Elongationless start-stop elements are stress-resilient translation gates that are more repressive than uTranslons.

Nucleic acids research·2026
Same journal

Evolution of the ribosomal exit tunnel through the eyes of the nascent chain.

Nucleic acids research·2026
Same journal

Enhancing the performance and interpretability of epigenetic clocks.

Nucleic acids research·2026
Same journal

FABIAN-variant 2026: improved prediction of the effects of DNA variants on transcription factor binding.

Nucleic acids research·2026
Same journal

Structural and biochemical characterization of Grimontia hollisae thermostable direct hemolysin with DNA reveals first Vibrio hemolysin with nuclease activity.

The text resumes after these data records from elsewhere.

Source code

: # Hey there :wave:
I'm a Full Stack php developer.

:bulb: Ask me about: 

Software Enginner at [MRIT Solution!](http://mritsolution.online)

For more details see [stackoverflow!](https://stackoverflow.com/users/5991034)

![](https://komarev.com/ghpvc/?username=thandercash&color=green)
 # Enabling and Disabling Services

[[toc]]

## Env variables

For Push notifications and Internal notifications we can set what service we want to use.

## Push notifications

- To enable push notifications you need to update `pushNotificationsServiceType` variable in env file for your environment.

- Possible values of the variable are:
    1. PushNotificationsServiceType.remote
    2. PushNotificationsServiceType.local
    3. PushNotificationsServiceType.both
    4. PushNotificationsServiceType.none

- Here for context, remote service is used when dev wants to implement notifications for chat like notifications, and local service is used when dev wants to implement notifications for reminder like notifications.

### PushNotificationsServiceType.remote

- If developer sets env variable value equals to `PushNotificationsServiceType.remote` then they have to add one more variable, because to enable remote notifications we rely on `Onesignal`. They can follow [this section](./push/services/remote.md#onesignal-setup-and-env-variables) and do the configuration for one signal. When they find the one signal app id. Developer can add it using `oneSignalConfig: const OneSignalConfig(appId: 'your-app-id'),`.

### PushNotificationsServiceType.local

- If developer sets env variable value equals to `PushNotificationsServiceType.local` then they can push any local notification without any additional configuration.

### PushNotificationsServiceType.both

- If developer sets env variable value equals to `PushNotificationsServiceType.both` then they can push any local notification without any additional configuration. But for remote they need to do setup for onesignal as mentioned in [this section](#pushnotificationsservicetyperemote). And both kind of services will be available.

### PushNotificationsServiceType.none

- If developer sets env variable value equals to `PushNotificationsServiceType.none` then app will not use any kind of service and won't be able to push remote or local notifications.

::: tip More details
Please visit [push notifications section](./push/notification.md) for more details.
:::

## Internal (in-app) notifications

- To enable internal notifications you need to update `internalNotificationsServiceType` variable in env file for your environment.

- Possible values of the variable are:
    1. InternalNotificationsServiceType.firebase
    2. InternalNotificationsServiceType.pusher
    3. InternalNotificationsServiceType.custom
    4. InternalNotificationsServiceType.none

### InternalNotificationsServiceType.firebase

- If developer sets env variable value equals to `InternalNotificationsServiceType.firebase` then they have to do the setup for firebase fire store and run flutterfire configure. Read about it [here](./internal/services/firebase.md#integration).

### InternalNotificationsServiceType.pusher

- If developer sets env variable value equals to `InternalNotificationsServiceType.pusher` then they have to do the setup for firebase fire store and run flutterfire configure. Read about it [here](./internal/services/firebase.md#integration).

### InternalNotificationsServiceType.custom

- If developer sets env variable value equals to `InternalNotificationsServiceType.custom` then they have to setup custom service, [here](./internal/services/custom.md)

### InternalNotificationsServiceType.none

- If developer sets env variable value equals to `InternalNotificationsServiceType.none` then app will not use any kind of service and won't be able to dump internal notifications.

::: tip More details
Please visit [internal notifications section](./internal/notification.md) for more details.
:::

Nucleic acids research·2026
See all related articles

The Prostate Expression Databases (PEDB and mPEDB) offer researchers access to human and murine prostate gene expression data. These online resources facilitate the analysis of prostate gene expression profiles and aid in understanding prostate biology.

Area of Science:

  • Genomics
  • Bioinformatics
  • Molecular Biology

Background:

  • Gene expression profiling is crucial for understanding prostate function and disease.
  • Existing resources for prostate gene expression data were limited in scope and accessibility.
  • The development of comprehensive databases is essential for advancing prostate research.

Purpose of the Study:

  • To establish and enhance online databases for accessing and analyzing human and murine prostate gene expression data.
  • To provide researchers with tools for comparative analysis of gene expression across different prostate libraries.
  • To facilitate the identification of novel genes and pathways involved in prostate biology.

Main Methods:

  • Curated relational database construction for human prostate Expressed Sequence Tags (ESTs).

Related Experiment Videos

  • Development of a murine prostate expression database (mPEDB) to complement human data.
  • Implementation of a Virtual Expression Analysis Tool (VEAT) for graphical sequence comparisons.
  • Assembly of a non-redundant 'prostate unigene' set.
  • Expansion of search functionalities to include text-based and BLAST queries.
  • Main Results:

    • PEDB archives over 84,000 human prostate ESTs from 38 cDNA libraries.
    • Detailed library information, including tissue source and sequence abundance, is provided.
    • VEAT enables differential expression analysis across libraries.
    • mPEDB expands data accessibility to murine prostate gene expression.
    • The 'prostate unigene' set represents diverse prostate gene expression.

    Conclusions:

    • PEDB and mPEDB serve as valuable, integrated online resources for prostate gene expression research.
    • These databases enhance the ability to analyze and compare gene expression profiles in human and murine prostate.
    • The developed tools and data facilitate deeper insights into prostate biology and disease mechanisms.